Wypowiedź szefa niemieckiej dyplomacji opisał portal dw.com.pl. Heiko Maas, który tekę szefa niemieckiego MSZ objął w marcu, stwierdził: – Nie możemy dopuścić do rozpadu Unii na różne podgrupy i do powstania nowych granic. Musimy zasypać powstałe w ostatnich latach szczeliny między Północą a Południem oraz między Wschodem a Zachodem. Musimy nauczyć się patrzenia na Europę oczami innych Europejczyków, aby lepiej rozumieć ideę Europy.

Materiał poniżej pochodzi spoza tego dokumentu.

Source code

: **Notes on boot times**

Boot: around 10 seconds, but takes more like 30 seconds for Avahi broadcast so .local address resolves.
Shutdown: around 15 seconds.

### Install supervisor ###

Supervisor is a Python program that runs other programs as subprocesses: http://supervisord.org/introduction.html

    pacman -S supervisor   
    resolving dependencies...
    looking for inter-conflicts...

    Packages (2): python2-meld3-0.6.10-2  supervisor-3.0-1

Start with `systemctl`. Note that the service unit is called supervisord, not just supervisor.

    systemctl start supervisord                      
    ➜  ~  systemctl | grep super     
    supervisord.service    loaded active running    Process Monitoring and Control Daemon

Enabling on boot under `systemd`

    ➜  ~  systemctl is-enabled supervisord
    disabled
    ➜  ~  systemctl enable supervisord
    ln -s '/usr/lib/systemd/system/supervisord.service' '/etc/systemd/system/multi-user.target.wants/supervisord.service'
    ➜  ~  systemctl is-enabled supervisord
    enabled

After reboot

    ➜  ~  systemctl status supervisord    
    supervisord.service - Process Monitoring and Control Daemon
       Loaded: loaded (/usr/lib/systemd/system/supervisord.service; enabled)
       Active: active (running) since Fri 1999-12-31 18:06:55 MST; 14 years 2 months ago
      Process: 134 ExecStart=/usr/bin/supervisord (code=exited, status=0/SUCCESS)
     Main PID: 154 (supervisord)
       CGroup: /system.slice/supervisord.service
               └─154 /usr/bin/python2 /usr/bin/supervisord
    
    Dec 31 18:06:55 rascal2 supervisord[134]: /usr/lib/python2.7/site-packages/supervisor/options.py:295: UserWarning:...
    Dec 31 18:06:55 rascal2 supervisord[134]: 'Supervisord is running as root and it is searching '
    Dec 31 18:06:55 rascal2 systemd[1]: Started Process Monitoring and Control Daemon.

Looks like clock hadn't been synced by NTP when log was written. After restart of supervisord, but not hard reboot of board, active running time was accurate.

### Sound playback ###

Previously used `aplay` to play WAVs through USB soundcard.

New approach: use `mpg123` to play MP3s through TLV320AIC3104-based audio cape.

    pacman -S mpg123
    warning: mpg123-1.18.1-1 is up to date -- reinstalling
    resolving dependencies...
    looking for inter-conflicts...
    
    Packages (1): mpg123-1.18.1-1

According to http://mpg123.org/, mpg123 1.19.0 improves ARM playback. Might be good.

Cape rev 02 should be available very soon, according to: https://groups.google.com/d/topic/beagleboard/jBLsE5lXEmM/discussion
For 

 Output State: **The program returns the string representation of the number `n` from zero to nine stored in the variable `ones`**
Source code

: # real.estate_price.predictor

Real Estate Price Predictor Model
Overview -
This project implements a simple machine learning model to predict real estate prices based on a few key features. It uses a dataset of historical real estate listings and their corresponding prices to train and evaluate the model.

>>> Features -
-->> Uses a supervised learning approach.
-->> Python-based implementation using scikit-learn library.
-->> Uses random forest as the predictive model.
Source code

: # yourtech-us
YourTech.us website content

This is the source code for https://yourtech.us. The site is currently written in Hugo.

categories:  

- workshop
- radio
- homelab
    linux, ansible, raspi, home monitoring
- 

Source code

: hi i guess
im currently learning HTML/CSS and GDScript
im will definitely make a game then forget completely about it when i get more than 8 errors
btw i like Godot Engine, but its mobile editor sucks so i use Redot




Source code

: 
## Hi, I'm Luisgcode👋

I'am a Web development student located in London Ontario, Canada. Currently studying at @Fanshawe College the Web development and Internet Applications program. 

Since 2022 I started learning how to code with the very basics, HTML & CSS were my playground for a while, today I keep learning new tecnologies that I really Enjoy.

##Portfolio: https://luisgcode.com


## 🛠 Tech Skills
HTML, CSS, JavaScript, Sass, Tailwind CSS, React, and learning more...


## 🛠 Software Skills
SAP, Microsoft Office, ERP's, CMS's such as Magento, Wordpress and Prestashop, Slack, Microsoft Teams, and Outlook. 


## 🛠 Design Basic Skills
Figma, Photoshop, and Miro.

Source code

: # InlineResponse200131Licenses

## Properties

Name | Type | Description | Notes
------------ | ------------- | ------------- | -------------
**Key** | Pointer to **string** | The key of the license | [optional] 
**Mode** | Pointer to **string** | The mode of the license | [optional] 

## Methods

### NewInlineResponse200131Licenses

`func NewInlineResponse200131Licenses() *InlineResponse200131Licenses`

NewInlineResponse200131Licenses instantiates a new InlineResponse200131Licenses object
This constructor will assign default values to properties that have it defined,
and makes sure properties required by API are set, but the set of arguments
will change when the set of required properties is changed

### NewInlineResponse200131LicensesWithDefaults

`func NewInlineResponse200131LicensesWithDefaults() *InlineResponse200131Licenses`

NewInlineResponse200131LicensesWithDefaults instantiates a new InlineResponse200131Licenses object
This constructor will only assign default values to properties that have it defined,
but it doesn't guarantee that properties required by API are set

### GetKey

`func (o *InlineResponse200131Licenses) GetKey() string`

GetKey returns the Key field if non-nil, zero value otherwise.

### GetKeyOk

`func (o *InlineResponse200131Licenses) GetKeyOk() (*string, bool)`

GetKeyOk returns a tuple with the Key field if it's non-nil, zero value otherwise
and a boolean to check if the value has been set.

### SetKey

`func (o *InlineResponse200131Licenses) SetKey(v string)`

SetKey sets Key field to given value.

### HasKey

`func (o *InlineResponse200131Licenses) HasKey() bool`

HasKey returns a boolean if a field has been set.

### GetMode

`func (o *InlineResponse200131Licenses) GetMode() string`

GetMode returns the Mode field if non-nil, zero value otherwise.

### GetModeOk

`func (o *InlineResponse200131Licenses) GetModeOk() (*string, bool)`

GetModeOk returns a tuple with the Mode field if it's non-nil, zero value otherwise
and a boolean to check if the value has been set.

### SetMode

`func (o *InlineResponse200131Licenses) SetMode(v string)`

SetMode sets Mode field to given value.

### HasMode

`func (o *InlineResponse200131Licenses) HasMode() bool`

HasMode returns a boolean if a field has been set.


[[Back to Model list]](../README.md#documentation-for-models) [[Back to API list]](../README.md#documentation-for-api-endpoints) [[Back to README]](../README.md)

Polityk zaznaczył, że krajom Europy Środkowo-Wschodniej nie można okazywać wyższości moralnej, ale należy zabiegać o porozumienie. Maas przypomniał, że kraje Europy Środkowo-Wschodniej „przeżyły rozpad komunizmu i totalną zmianę swoich warunków życia”, a Unia Europejska była dla nich przede wszystkim „obietnicą wolności i dobrobytu” – opisuje dw.com.pl.
– Pouczenia z Berlina odnoszą jednak z pewnością mniejszy skutek, niż mądre propozycje zmierzające do zrównoważenia interesów – podkreślił niemiecki socjaldemokrata.